Work required: In the entries below, how many lines hold the string "point"? Answer with the number only.

Plain-text document sources

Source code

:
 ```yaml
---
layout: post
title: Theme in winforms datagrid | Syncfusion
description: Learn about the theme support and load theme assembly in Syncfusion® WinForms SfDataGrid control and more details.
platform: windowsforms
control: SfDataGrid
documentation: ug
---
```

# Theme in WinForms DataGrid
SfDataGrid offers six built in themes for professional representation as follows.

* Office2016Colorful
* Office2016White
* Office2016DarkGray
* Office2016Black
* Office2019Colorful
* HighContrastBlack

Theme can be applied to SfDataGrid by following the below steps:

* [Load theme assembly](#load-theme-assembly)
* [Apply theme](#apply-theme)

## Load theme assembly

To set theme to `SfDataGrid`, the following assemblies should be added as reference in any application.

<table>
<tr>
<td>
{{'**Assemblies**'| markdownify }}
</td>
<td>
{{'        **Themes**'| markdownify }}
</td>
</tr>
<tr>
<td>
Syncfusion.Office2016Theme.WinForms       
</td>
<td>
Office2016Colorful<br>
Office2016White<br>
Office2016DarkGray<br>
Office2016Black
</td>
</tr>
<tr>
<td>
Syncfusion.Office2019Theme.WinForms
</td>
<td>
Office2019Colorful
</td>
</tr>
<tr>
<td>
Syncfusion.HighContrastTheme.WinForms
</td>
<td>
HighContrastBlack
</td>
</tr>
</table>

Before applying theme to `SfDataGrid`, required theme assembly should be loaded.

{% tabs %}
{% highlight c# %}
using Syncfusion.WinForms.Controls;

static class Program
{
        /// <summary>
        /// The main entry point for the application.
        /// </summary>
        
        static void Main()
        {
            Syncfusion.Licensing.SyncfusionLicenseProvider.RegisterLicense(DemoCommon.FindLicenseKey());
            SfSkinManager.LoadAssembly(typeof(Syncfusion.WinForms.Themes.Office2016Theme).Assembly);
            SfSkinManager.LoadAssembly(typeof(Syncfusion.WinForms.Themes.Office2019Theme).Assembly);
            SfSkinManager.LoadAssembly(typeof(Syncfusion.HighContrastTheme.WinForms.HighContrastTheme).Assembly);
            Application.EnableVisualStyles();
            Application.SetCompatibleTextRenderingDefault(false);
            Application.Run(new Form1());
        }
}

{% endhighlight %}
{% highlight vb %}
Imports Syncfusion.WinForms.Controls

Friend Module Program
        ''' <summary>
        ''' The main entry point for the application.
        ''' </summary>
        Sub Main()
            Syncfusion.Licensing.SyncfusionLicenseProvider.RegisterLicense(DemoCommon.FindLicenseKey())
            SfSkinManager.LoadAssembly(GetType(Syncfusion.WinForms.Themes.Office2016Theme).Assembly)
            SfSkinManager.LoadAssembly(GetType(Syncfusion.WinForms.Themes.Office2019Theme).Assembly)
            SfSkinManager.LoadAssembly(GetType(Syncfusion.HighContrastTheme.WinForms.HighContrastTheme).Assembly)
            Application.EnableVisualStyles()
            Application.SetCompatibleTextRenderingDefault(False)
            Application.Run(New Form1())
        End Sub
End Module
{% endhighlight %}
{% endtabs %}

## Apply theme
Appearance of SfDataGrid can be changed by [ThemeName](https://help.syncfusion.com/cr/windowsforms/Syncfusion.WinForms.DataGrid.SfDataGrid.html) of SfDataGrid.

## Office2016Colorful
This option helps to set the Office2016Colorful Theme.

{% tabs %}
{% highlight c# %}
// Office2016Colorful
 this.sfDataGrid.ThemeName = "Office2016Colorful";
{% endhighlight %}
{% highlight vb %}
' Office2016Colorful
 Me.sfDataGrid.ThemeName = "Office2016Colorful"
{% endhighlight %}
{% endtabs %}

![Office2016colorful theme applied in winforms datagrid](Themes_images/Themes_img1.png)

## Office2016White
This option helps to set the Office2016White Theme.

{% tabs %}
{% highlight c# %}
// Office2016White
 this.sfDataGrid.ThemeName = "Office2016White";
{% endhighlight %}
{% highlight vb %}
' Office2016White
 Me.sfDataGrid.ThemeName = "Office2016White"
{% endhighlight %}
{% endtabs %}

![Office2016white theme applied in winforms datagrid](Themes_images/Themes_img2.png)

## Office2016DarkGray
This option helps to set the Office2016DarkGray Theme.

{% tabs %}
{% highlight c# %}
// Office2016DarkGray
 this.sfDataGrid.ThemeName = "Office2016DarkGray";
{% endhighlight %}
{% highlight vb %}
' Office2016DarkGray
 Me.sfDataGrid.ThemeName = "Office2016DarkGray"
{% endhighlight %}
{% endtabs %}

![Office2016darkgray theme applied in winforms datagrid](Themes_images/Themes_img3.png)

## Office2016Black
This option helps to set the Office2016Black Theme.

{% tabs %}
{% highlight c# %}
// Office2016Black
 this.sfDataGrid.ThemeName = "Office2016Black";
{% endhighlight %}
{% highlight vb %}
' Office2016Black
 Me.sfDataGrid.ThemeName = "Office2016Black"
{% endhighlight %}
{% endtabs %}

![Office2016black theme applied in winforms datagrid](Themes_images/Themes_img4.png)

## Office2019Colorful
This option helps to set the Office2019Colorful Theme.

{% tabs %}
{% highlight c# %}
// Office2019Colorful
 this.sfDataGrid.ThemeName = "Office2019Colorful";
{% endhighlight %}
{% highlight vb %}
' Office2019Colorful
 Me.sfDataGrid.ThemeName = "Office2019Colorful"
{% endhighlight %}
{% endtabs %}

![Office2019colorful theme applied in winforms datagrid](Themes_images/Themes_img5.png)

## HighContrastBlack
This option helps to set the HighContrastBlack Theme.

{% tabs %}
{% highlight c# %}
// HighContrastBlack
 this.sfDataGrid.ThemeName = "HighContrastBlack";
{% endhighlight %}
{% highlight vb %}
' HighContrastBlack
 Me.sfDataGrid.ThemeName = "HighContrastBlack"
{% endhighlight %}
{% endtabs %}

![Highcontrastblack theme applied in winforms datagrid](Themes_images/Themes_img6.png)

Result for this exercise: 2